Closed tkchafin closed 2 months ago
@tkchafin . Talk to Yumi and Ksenia. The question has come up multiple times in the pipelines meeting between them and Priyanka. Every time, the conclusion was "it's actually all fine", but please let's confirm again and record the reason as a comment somewhere in the code :)
Ok, will put together some comparisons of read numbers and request a code review from treeval folks if it doesn't come out making sense
The Treeval bwa-mem2 configuration is specifically designed for the cram_filter module. We strictly keep only primary reads and pass them to bwa-mem2. The -5SPCp flags specify that the expected input reads are in interleaved paired end format and ensure that no reads are ignored (e.g., read1, read2, read1, read2). These settings are crucial for ensuring that each I/O operation functions correctly. We can discuss this further during the pipeline meeting if needed. @reichan1998 I don't understand why you set interleave=False for hic mapping as this will produce two fastq files, and when you using bwa-mem2 with -p, you will miss half of the read for sure, could you explain what you are trying to do please, and could you provide more information.

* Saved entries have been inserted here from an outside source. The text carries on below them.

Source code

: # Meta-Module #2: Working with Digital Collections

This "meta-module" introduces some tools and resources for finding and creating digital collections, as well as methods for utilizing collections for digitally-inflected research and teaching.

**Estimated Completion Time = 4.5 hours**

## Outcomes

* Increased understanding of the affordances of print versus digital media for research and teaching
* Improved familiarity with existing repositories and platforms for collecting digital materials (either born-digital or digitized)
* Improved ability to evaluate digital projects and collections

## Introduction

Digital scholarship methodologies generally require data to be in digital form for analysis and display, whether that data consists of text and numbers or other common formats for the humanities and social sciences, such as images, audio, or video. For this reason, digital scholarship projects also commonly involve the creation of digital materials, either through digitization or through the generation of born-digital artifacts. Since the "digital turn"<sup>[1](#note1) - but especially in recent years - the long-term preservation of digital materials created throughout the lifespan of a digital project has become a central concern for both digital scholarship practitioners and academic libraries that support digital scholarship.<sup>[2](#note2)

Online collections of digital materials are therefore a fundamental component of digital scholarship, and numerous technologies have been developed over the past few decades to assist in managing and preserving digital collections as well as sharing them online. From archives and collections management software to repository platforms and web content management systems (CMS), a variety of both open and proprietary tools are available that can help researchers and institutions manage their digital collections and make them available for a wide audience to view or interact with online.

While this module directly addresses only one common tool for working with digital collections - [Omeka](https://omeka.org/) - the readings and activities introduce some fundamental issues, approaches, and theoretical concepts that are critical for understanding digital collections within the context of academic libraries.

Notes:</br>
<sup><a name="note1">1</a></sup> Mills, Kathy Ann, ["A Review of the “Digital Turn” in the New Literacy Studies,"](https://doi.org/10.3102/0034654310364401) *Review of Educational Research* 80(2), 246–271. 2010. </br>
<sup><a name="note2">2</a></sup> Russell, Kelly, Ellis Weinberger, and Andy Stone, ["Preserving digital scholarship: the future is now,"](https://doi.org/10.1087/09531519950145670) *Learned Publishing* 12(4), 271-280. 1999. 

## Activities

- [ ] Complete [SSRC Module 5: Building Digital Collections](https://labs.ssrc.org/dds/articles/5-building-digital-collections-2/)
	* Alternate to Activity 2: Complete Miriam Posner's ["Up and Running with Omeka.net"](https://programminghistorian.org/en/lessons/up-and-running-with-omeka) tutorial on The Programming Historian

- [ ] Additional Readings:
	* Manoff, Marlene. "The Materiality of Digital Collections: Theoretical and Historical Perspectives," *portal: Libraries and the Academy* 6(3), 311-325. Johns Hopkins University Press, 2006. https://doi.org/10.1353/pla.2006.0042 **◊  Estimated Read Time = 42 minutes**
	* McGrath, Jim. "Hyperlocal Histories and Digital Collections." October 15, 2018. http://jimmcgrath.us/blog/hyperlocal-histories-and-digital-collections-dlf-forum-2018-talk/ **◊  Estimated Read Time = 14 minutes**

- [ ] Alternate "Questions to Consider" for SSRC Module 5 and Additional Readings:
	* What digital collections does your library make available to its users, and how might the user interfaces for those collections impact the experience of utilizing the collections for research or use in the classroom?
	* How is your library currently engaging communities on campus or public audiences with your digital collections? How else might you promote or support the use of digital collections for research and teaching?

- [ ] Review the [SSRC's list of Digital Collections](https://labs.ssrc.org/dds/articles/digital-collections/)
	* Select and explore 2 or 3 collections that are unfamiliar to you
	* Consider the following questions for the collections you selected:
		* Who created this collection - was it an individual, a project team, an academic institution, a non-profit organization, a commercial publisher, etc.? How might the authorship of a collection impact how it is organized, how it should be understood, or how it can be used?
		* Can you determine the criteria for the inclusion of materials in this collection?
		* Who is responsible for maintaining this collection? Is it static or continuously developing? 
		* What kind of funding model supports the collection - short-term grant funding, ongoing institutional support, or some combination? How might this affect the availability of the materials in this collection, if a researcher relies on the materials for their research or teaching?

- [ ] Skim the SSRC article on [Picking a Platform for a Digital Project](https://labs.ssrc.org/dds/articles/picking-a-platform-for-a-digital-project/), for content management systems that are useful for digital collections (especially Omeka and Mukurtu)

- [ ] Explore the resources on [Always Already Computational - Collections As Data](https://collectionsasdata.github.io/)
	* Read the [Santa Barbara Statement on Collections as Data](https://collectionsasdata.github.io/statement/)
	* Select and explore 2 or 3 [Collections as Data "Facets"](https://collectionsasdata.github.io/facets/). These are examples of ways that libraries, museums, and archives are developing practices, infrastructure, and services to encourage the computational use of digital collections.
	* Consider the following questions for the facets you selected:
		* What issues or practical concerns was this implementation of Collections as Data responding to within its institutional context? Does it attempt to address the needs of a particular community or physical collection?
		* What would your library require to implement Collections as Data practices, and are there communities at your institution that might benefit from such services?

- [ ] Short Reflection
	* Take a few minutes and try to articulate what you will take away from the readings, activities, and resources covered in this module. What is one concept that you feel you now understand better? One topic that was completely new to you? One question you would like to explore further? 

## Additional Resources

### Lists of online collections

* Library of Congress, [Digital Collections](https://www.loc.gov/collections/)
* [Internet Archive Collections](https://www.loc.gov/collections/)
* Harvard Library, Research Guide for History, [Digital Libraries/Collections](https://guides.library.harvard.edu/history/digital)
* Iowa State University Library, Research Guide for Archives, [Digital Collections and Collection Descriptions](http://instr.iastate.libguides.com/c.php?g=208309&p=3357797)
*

I have checked the pipelines, both ALIGN_ILLUMINA and ALIGN_HIC would work if your input is cram file. And If you use fastq file as input then ALIGN_ILLUMINA expects two fastq files (read1 and read2) while ALIGN_HIC expects a single interleaved fastq input.
@muffato Do you think we should make this a bit more clear and more consistent for the two subworkflows.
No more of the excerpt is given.